O maior volume de investimentos paralisados no Brasil por conta do custo do gás está nos setores de química e petroquímica. Em 2010, a Abiquim, entidade representante da indústria química, estimou em estudo que a demanda anual por produtos químicos cresceria de US$ 145 bilhões, naquele ano, para US$ 260 bilhões, em 2020. Isso justificaria US$ 167 bilhões em investimentos, caso a demanda fosse atendida por produção nacional.
Três anos depois, já é possível dizer que a previsão não está se concretizando. Os investimentos na indústria química atualmente estão entre US$ 4 bilhões e US$ 5 bilhões ao ano, muito aquém dos US$ 16 bilhões a US$ 17 bilhões anuais projetados para atender a demanda no estudo de 2010. "Caso a indústria nacional não consiga atender à demanda, o que deve ocorrer é a explosão da importação", disse a diretora de Economia e Estatística da Abiquim, Fátima Giovanna Coviello Ferreira.
##RECOMENDA##Segundo ela, "infelizmente", a perspectiva de preços baixos em gás nos Estados Unidos começa a atrapalhar investimentos, num processo que já vinha ocorrendo por causa da falta de competitividade do Brasil. No ano passado, o setor registrou déficit comercial de US$ 28 bilhões, de acordo com dados da Abiquim. Em 2005, foi de US$ 7,9 bilhões.
A Braskem adiou para 2014 a decisão de entrar ou não no complexo petroquímico do Rio de Janeiro (Comperj) em associação com a Petrobrás, um investimento não divulgado, mas que certamente exigirá alguns bilhões de dólares. A presidente da Petrobrás, Graça Foster, já afirmou que está preocupada com os efeitos da competição com o gás americano no setor petroquímico.
Enquanto isso, a Braskem anunciou em dezembro do ano passado um investimento de US$ 3,2 bilhões em uma fábrica de etileno no México a ser inaugurada em 2015. O projeto receberá empréstimos de US$ 623 milhões do Banco Nacional de Desenvolvimento Econômico e Social (BNDES) e tem a expectativa de criar 9 mil empregos locais. A página da companhia anuncia o empreendimento como o mais moderno das Américas.

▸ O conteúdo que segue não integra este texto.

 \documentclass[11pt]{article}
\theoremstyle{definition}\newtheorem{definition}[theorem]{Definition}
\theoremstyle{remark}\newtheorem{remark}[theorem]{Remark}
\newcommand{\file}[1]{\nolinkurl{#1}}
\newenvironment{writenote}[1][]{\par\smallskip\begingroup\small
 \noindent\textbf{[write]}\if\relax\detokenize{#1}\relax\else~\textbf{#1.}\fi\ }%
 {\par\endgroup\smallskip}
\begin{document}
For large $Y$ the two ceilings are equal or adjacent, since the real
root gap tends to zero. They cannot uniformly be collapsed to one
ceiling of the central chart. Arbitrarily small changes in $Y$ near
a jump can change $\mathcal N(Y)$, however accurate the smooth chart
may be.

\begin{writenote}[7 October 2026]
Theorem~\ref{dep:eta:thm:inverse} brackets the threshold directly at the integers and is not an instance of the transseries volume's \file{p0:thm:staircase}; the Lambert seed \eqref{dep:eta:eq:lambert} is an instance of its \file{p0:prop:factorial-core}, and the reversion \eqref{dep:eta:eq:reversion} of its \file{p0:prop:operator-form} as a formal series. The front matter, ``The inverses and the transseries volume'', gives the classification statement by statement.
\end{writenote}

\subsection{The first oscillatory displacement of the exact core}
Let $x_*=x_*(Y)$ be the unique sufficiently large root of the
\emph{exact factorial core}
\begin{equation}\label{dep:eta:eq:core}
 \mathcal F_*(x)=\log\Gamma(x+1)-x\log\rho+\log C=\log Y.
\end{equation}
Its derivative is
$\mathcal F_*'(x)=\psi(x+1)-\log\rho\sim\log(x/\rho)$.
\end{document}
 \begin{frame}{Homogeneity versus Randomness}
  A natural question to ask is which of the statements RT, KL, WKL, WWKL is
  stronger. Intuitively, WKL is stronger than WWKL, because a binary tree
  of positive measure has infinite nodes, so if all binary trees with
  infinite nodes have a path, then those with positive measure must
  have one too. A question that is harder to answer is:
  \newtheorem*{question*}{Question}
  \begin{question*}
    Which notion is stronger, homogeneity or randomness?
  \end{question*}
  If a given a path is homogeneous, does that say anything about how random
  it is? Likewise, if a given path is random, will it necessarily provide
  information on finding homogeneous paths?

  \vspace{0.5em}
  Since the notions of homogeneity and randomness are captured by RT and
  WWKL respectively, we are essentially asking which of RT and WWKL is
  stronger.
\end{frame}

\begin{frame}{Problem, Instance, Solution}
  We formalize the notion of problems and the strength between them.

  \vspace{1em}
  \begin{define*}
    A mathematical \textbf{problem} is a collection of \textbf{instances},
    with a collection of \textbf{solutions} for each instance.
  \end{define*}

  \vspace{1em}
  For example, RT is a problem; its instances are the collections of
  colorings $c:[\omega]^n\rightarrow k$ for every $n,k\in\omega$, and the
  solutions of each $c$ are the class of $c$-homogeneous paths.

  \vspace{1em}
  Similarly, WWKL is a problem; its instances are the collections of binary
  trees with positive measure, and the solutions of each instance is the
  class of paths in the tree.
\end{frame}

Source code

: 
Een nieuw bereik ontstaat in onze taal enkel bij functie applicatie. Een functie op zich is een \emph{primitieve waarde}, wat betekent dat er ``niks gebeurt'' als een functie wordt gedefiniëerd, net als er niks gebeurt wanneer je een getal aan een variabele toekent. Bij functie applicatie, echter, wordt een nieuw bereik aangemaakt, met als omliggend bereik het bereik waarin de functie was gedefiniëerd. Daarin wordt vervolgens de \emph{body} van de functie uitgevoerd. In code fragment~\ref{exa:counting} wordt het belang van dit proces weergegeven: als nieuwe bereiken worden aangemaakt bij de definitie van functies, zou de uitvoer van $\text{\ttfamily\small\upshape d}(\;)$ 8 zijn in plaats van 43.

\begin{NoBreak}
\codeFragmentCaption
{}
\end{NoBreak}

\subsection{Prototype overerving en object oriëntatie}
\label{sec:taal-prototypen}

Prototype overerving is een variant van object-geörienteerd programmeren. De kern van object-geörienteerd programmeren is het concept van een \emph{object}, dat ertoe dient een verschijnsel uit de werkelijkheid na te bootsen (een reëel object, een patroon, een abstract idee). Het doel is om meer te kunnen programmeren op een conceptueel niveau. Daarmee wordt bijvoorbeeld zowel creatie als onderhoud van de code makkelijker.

Fontes da área petroquímica da Petrobrás não acreditam que a Braskem entre no Comperj sem ajuda do governo, inclusive para baixar o preço do gás. Atualmente, a rentabilidade do negócio medida pelo método do valor presente líquido (VPL) está negativa. Portanto, do jeito que está, a Braskem dificilmente participará do Comperj.
A Dow e a Mitsui informaram que vão postergar a segunda fase de sua joint-venture na Santa Vitória Açúcar e Álcool S.A., uma unidade de produção planejada para a fabricação de biopolímeros a partir da cana-de-açúcar, na cidade de Santa Vitória, em Minas Gerais. Segundo uma fonte do setor, o investimento seria de US$ 1 bilhão. A Dow decidiu investir no desenvolvimento de gás de xisto em diferentes regiões, por entender ser "uma oportunidade muito atrativa de negócio".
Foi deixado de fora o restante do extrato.